This dish is the result of almost all left overs. I had roasted butternut squash, cooked farro and steamed kale on hand. With the addition of tomato sauce, sautéed onions and zucchini, I was able to turn these ingredients into a delicious casserole for two (or 2 servings for one) in no time. Below are approximate amounts, adjust to your needs.
1/2 cup cooked farro
1 cup roasted butternut squash, cubed
1/2 cup steamed kale
1 small – medium onion, halved and sliced thinly into half moons
3-4 cloves of garlic, minced
hot pepper flakes, to taste
4 small zucchini (16 oz.), halved and then sliced cross wise into half moons
a dash of dried thyme
fresh black pepper to taste
1 cup tomato sauce, store-bought or homemade (https://nourishyourselfnow.com/2016/10/22/chunky-to)
Preheat oven to 375 F
- Heat a large sauté pan to medium high heat.
- Dry sauté onions until they start to brown nicely. Deglaze with a little water to loosen up all the brown bits from bottom of pan. Approx. 4-5 minutes.
- Add garlic and hot pepper flakes and sauté for another minute or two.

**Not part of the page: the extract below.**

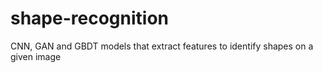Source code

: # shape-recognition
CNN, GAN and GBDT models that extract features to identify shapes on a given image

- Add zucchini and thyme and sauté until nicely softened, approx. 4-5 minutes. Add fresh pepper to taste.
- Take off heat and let cool enough, until you are able to handle the mixture.
- Cover the bottom of 6×9 baking dish with tomato sauce.
- Layer zucchini mixture, farro and squash.
- Add a little more tomato sauce, more zucchini mixture and kale.
- Spread tomato sauce as last layer.
- Bake at 375 F for about 20-30 minutes. Enjoy!
Adjust quantities to suit your serving needs.
I used a thick home made sauce (left over) and a store bought one for my dish. Engine 2 makes a sauce that is sugar free, oil free and very low in salt. It comes in 2 flavors. Good one to have on hand.
To cut down on prep time, Trader Joe’s offers a 10-minute farro and sells pre-cut butternut squash.